*Task to carry out*.
Everything in the data must be repeated exactly, apart from the pictures, which are left out.

*Supplied material*.
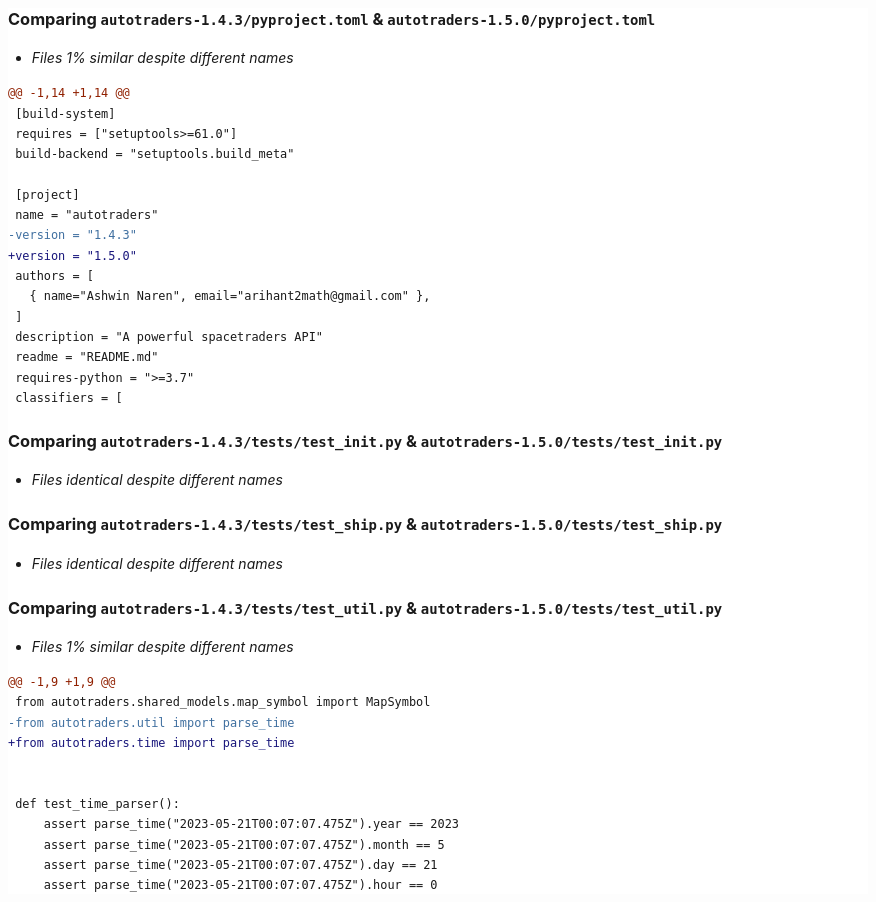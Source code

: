 ### Comparing `autotraders-1.4.3/pyproject.toml` & `autotraders-1.5.0/pyproject.toml`

 * *Files 1% similar despite different names*

```diff
@@ -1,14 +1,14 @@
 [build-system]
 requires = ["setuptools>=61.0"]
 build-backend = "setuptools.build_meta"
 
 [project]
 name = "autotraders"
-version = "1.4.3"
+version = "1.5.0"
 authors = [
   { name="Ashwin Naren", email="arihant2math@gmail.com" },
 ]
 description = "A powerful spacetraders API"
 readme = "README.md"
 requires-python = ">=3.7"
 classifiers = [
```

### Comparing `autotraders-1.4.3/tests/test_init.py` & `autotraders-1.5.0/tests/test_init.py`

 * *Files identical despite different names*

### Comparing `autotraders-1.4.3/tests/test_ship.py` & `autotraders-1.5.0/tests/test_ship.py`

 * *Files identical despite different names*

### Comparing `autotraders-1.4.3/tests/test_util.py` & `autotraders-1.5.0/tests/test_util.py`

 * *Files 1% similar despite different names*

```diff
@@ -1,9 +1,9 @@
 from autotraders.shared_models.map_symbol import MapSymbol
-from autotraders.util import parse_time
+from autotraders.time import parse_time
 
 
 def test_time_parser():
     assert parse_time("2023-05-21T00:07:07.475Z").year == 2023
     assert parse_time("2023-05-21T00:07:07.475Z").month == 5
     assert parse_time("2023-05-21T00:07:07.475Z").day == 21
     assert parse_time("2023-05-21T00:07:07.475Z").hour == 0
```

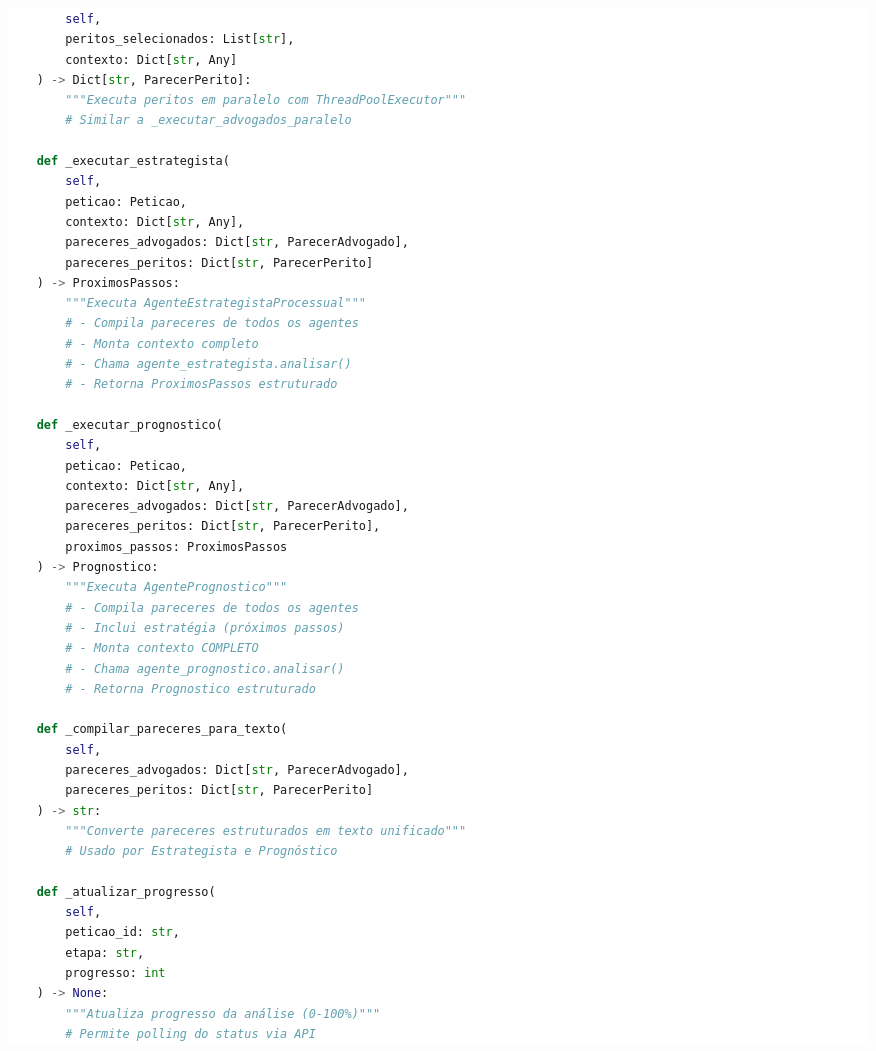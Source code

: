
 ```python
        self,
        peritos_selecionados: List[str],
        contexto: Dict[str, Any]
    ) -> Dict[str, ParecerPerito]:
        """Executa peritos em paralelo com ThreadPoolExecutor"""
        # Similar a _executar_advogados_paralelo
    
    def _executar_estrategista(
        self,
        peticao: Peticao,
        contexto: Dict[str, Any],
        pareceres_advogados: Dict[str, ParecerAdvogado],
        pareceres_peritos: Dict[str, ParecerPerito]
    ) -> ProximosPassos:
        """Executa AgenteEstrategistaProcessual"""
        # - Compila pareceres de todos os agentes
        # - Monta contexto completo
        # - Chama agente_estrategista.analisar()
        # - Retorna ProximosPassos estruturado
    
    def _executar_prognostico(
        self,
        peticao: Peticao,
        contexto: Dict[str, Any],
        pareceres_advogados: Dict[str, ParecerAdvogado],
        pareceres_peritos: Dict[str, ParecerPerito],
        proximos_passos: ProximosPassos
    ) -> Prognostico:
        """Executa AgentePrognostico"""
        # - Compila pareceres de todos os agentes
        # - Inclui estratégia (próximos passos)
        # - Monta contexto COMPLETO
        # - Chama agente_prognostico.analisar()
        # - Retorna Prognostico estruturado
    
    def _compilar_pareceres_para_texto(
        self,
        pareceres_advogados: Dict[str, ParecerAdvogado],
        pareceres_peritos: Dict[str, ParecerPerito]
    ) -> str:
        """Converte pareceres estruturados em texto unificado"""
        # Usado por Estrategista e Prognóstico
    
    def _atualizar_progresso(
        self,
        peticao_id: str,
        etapa: str,
        progresso: int
    ) -> None:
        """Atualiza progresso da análise (0-100%)"""
        # Permite polling do status via API
```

*Solution for this task*.
Source code

: ### Comparing `autotraders-1.4.3/pyproject.toml` & `autotraders-1.5.0/pyproject.toml`

 * *Files 1% similar despite different names*

```diff
@@ -1,14 +1,14 @@
 [build-system]
 requires = ["setuptools>=61.0"]
 build-backend = "setuptools.build_meta"
 
 [project]
 name = "autotraders"
-version = "1.4.3"
+version = "1.5.0"
 authors = [
   { name="Ashwin Naren", email="arihant2math@gmail.com" },
 ]
 description = "A powerful spacetraders API"
 readme = "README.md"
 requires-python = ">=3.7"
 classifiers = [
```

### Comparing `autotraders-1.4.3/tests/test_init.py` & `autotraders-1.5.0/tests/test_init.py`

 * *Files identical despite different names*

### Comparing `autotraders-1.4.3/tests/test_ship.py` & `autotraders-1.5.0/tests/test_ship.py`

 * *Files identical despite different names*

### Comparing `autotraders-1.4.3/tests/test_util.py` & `autotraders-1.5.0/tests/test_util.py`

 * *Files 1% similar despite different names*

```diff
@@ -1,9 +1,9 @@
 from autotraders.shared_models.map_symbol import MapSymbol
-from autotraders.util import parse_time
+from autotraders.time import parse_time
 
 
 def test_time_parser():
     assert parse_time("2023-05-21T00:07:07.475Z").year == 2023
     assert parse_time("2023-05-21T00:07:07.475Z").month == 5
     assert parse_time("2023-05-21T00:07:07.475Z").day == 21
     assert parse_time("2023-05-21T00:07:07.475Z").hour == 0
```

Source code

:
 ```python
        self,
        peritos_selecionados: List[str],
        contexto: Dict[str, Any]
    ) -> Dict[str, ParecerPerito]:
        """Executa peritos em paralelo com ThreadPoolExecutor"""
        # Similar a _executar_advogados_paralelo
    
    def _executar_estrategista(
        self,
        peticao: Peticao,
        contexto: Dict[str, Any],
        pareceres_advogados: Dict[str, ParecerAdvogado],
        pareceres_peritos: Dict[str, ParecerPerito]
    ) -> ProximosPassos:
        """Executa AgenteEstrategistaProcessual"""
        # - Compila pareceres de todos os agentes
        # - Monta contexto completo
        # - Chama agente_estrategista.analisar()
        # - Retorna ProximosPassos estruturado
    
    def _executar_prognostico(
        self,
        peticao: Peticao,
        contexto: Dict[str, Any],
        pareceres_advogados: Dict[str, ParecerAdvogado],
        pareceres_peritos: Dict[str, ParecerPerito],
        proximos_passos: ProximosPassos
    ) -> Prognostico:
        """Executa AgentePrognostico"""
        # - Compila pareceres de todos os agentes
        # - Inclui estratégia (próximos passos)
        # - Monta contexto COMPLETO
        # - Chama agente_prognostico.analisar()
        # - Retorna Prognostico estruturado
    
    def _compilar_pareceres_para_texto(
        self,
        pareceres_advogados: Dict[str, ParecerAdvogado],
        pareceres_peritos: Dict[str, ParecerPerito]
    ) -> str:
        """Converte pareceres estruturados em texto unificado"""
        # Usado por Estrategista e Prognóstico
    
    def _atualizar_progresso(
        self,
        peticao_id: str,
        etapa: str,
        progresso: int
    ) -> None:
        """Atualiza progresso da análise (0-100%)"""
        # Permite polling do status via API
```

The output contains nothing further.